In a retrospective observational study, Johnston et al. (13) compared the risks of endovascular and surgical treatment in 130 patients with unruptured cerebral aneurysms, who were considered candidates for either procedure on blinded review, and overall anticipated procedure risk was rated as identical. Surgery was found to be associated with greater rates of early and persistent disability, more procedure-related major complications, and longer delays in return of function. Length of stay was longer, and hospital charges were greater for the surgical group.

A permanent complication rate of 7% was shown on metaanalysis of 1383 patients with intracranial aneurysms, treated with endovascular GDC emboli-zation (9).

In a recent review on surgery of unruptured aneurysms in 2460 patients, the morbidity was 11% and mortality 3% (14). The International Study of Unruptured Intracranial Aneurysms (ISUIA) showed an unexpectedly high rate of neurological deficits, cognitive impairement, and mortality after surgical clip ping of unruptured intracranial aneurysms (15). At 30 d after surgery, cognitive impairements were evident in 5.5% of patients, neurologic disabilities in 3.6%, and both in 6.1% in the subgroup of patients without previous surgery or sub-arachnoid hemorrhage (SAH). Furthermore, the cognitive deficits failed to improve during the next year.

The available studies indicate that the complications in the endovascular series are lower than in the surgical series. This difference is accentuated by the fact that aneurysm treatment by endovascular methods is usually reserved for sicker patients with more difficult aneurysms (16). The lower procedural mortality and morbidity rates of endovascular aneurysm treatment, compared with those of surgical clipping, have to be weighed against a higher rate of incomplete aneurysm obliteration and aneurysm recurrence following aneurysm coiling. Several studies attest to the protective effect of coiling in the acute phase of SAH . On metaanalysis, a rerupture rate of 0.9% per yr is estimated after coil embolization of ruptured aneurysms in various locations in an average follow-up of up to 1.8 yr (17). Vinuela et al. (18) reported a 6-mo rebleeding rate of 2.2% in 403 patients with acute SAH treated with GDCs. Rerupture after surgical clipping does also occur (11,12,19,20).
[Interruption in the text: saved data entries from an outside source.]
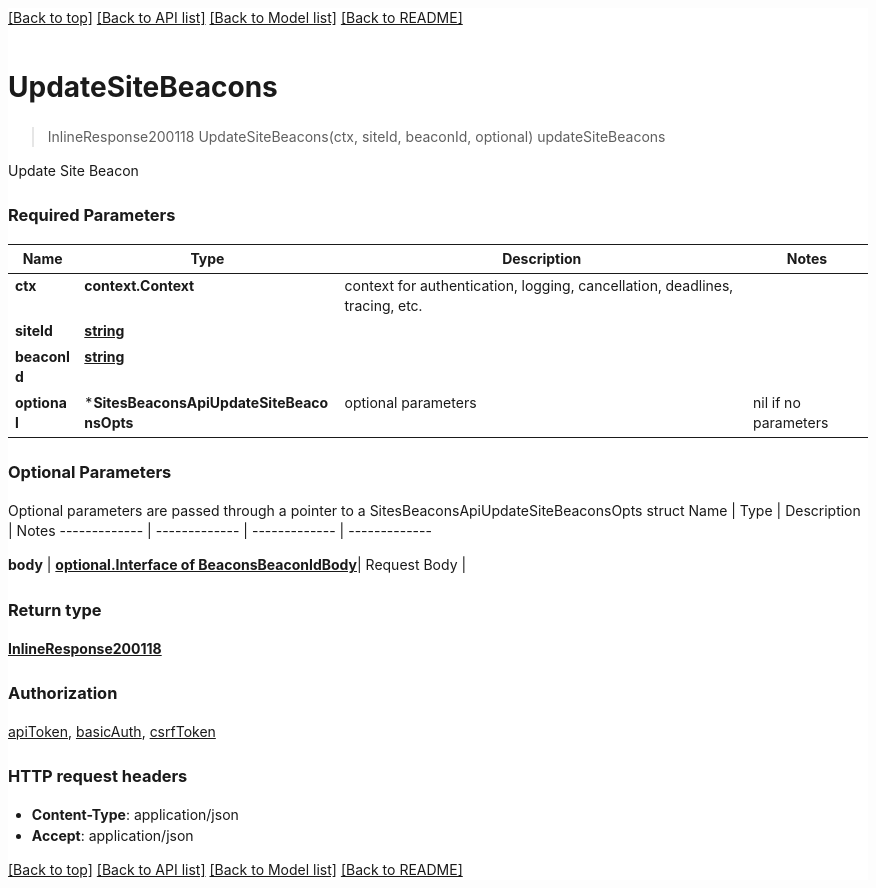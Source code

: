 [[Back to top]](#) [[Back to API list]](../README.md#documentation-for-api-endpoints) [[Back to Model list]](../README.md#documentation-for-models) [[Back to README]](../README.md)

# **UpdateSiteBeacons**
> InlineResponse200118 UpdateSiteBeacons(ctx, siteId, beaconId, optional)
updateSiteBeacons

Update Site Beacon

### Required Parameters

Name | Type | Description  | Notes
------------- | ------------- | ------------- | -------------
 **ctx** | **context.Context** | context for authentication, logging, cancellation, deadlines, tracing, etc.
  **siteId** | [**string**](.md)|  | 
  **beaconId** | [**string**](.md)|  | 
 **optional** | ***SitesBeaconsApiUpdateSiteBeaconsOpts** | optional parameters | nil if no parameters

### Optional Parameters
Optional parameters are passed through a pointer to a SitesBeaconsApiUpdateSiteBeaconsOpts struct
Name | Type | Description  | Notes
------------- | ------------- | ------------- | -------------


 **body** | [**optional.Interface of BeaconsBeaconIdBody**](BeaconsBeaconIdBody.md)| Request Body | 

### Return type

[**InlineResponse200118**](inline_response_200_118.md)

### Authorization

[apiToken](../README.md#apiToken), [basicAuth](../README.md#basicAuth), [csrfToken](../README.md#csrfToken)

### HTTP request headers

 - **Content-Type**: application/json
 - **Accept**: application/json

[[Back to top]](#) [[Back to API list]](../README.md#documentation-for-api-endpoints) [[Back to Model list]](../README.md#documentation-for-models) [[Back to README]](../README.md)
In the ISAT study, the long-term risks of further bleeding from the treated aneurysm were low with either therapy, although somewhat more frequent with endovascular coiling. Within 1 yr, 2.4% of endovascular cases (26/1048) and 1% (10/994) of surgical cases rebled (12). It is hoped that the ongoing follow-up of these patients will shed some light on the long-term efficacy of endovascular therapy.